## About this exercise
How many lines of the material below contain the string "content"? Answer with the number and nothing else.

## Provided records
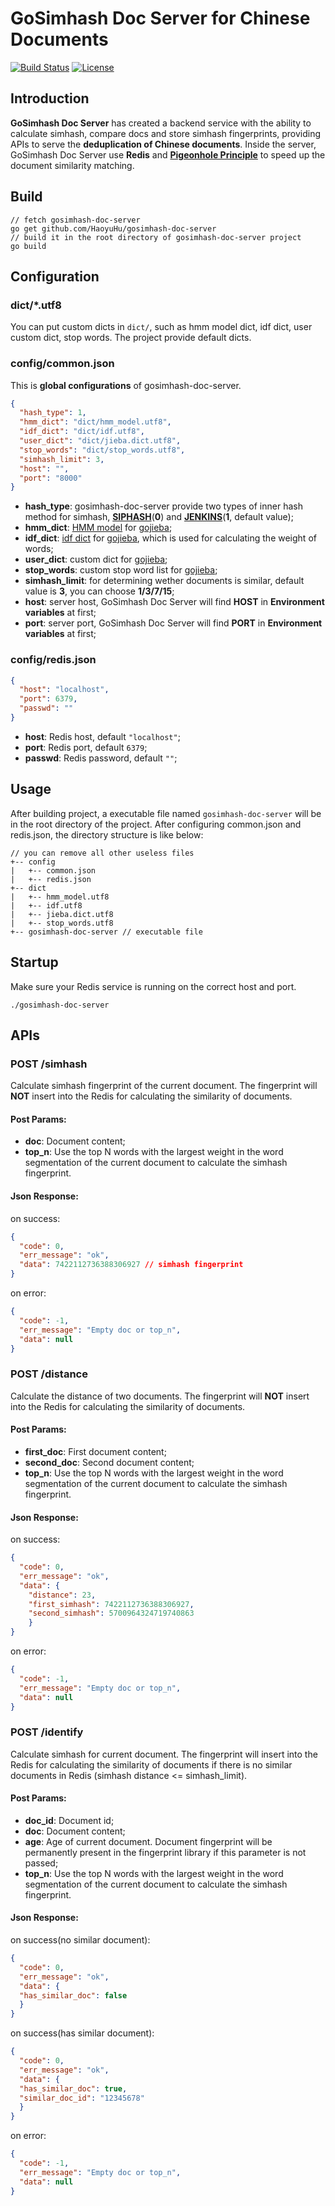 # GoSimhash Doc Server for Chinese Documents

[![Build Status](https://travis-ci.org/HaoyuHu/gosimhash-doc-server.svg?branch=master)](https://travis-ci.org/HaoyuHu/gosimhash-doc-server) 
[![License](https://img.shields.io/badge/license-MIT-yellow.svg?style=flat)](http://mit-license.huhaoyu.com)

## Introduction
**GoSimhash Doc Server** has created a backend service with the ability to calculate simhash, compare docs and store simhash fingerprints, providing APIs to serve the **deduplication of Chinese documents**. Inside the server, GoSimhash Doc Server use **Redis** and 
[**Pigeonhole Principle**](https://en.wikipedia.org/wiki/Pigeonhole_principle) to speed up the document similarity matching.

## Build
```
// fetch gosimhash-doc-server
go get github.com/HaoyuHu/gosimhash-doc-server
// build it in the root directory of gosimhash-doc-server project
go build
```

## Configuration
### dict/*.utf8
You can put custom dicts in `dict/`, such as hmm model dict, idf dict, user custom dict, stop words. The project provide default dicts.

### config/common.json
This is **global configurations** of gosimhash-doc-server.

```json
{
  "hash_type": 1,
  "hmm_dict": "dict/hmm_model.utf8",
  "idf_dict": "dict/idf.utf8",
  "user_dict": "dict/jieba.dict.utf8",
  "stop_words": "dict/stop_words.utf8",
  "simhash_limit": 3,
  "host": "",
  "port": "8000"
}
```

* **hash_type**: gosimhash-doc-server provide two types of inner hash method for simhash, [**SIPHASH**](https://en.wikipedia.org/wiki/SipHash)(**0**) and [**JENKINS**](https://en.wikipedia.org/wiki/Jenkins_hash_function)(**1**, default value);
* **hmm_dict**: [HMM model](https://en.wikipedia.org/wiki/Hidden_Markov_model) for [gojieba](https://github.com/yanyiwu/gojieba);
* **idf_dict**: [idf dict](https://en.wikipedia.org/wiki/Tf%E2%80%93idf) for [gojieba](https://github.com/yanyiwu/gojieba), which is used for calculating the weight of words;
* **user_dict**: custom dict for [gojieba](https://github.com/yanyiwu/gojieba);
* **stop_words**: custom stop word list for [gojieba](https://github.com/yanyiwu/gojieba);
* **simhash_limit**: for determining wether documents is similar, default value is **3**, you can choose **1/3/7/15**;
* **host**: server host, GoSimhash Doc Server will find **HOST** in **Environment variables** at first;
* **port**: server port, GoSimhash Doc Server will find **PORT** in **Environment variables** at first;

### config/redis.json
```json
{
  "host": "localhost",
  "port": 6379,
  "passwd": ""
}
```

* **host**: Redis host, default `"localhost"`;
* **port**: Redis port, default `6379`;
* **passwd**: Redis password, default `""`;

## Usage
After building project, a executable file named `gosimhash-doc-server` will be in the root directory of the project.
After configuring common.json and redis.json, the directory structure is like below:
```
// you can remove all other useless files
+-- config
|   +-- common.json
|   +-- redis.json
+-- dict
|   +-- hmm_model.utf8
|   +-- idf.utf8
|   +-- jieba.dict.utf8
|   +-- stop_words.utf8
+-- gosimhash-doc-server // executable file
```

## Startup
Make sure your Redis service is running on the correct host and port.

```
./gosimhash-doc-server
```

## APIs

### POST /simhash
Calculate simhash fingerprint of the current document. The fingerprint will **NOT** insert into the Redis for calculating the similarity of documents.

#### Post Params:

* **doc**: Document content;
* **top_n**: Use the top N words with the largest weight in the word segmentation of the current document to calculate the simhash fingerprint.

#### Json Response:
on success:
```json
{
  "code": 0,
  "err_message": "ok",
  "data": 7422112736388306927 // simhash fingerprint
}
```
on error:
```json
{
  "code": -1,
  "err_message": "Empty doc or top_n",
  "data": null
}
```

### POST /distance
Calculate the distance of two documents. The fingerprint will **NOT** insert into the Redis for calculating the similarity of documents.

#### Post Params:

* **first_doc**: First document content;
* **second_doc**: Second document content;
* **top_n**: Use the top N words with the largest weight in the word segmentation of the current document to calculate the simhash fingerprint.

#### Json Response:
on success:
```json
{
  "code": 0,
  "err_message": "ok",
  "data": {
    "distance": 23,
    "first_simhash": 7422112736388306927,
    "second_simhash": 5700964324719740863
    }
}
```
on error:
```json
{
  "code": -1,
  "err_message": "Empty doc or top_n",
  "data": null
}
```

### POST /identify
Calculate simhash for current document. The fingerprint will insert into the Redis for calculating the similarity of documents if there is no similar documents in Redis (simhash distance <= simhash_limit).

#### Post Params:

* **doc_id**: Document id;
* **doc**: Document content;
* **age**: Age of current document. Document fingerprint will be permanently present in the fingerprint library if this parameter is not passed;
* **top_n**: Use the top N words with the largest weight in the word segmentation of the current document to calculate the simhash fingerprint.

#### Json Response:
on success(no similar document):

```json
{
  "code": 0,
  "err_message": "ok",
  "data": {
  "has_similar_doc": false
  }
}
```

on success(has similar document):
```json
{
  "code": 0,
  "err_message": "ok",
  "data": {
  "has_similar_doc": true,
  "similar_doc_id": "12345678"
  }
}
```

on error:
```json
{
  "code": -1,
  "err_message": "Empty doc or top_n",
  "data": null
}
```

## Answer for the task
4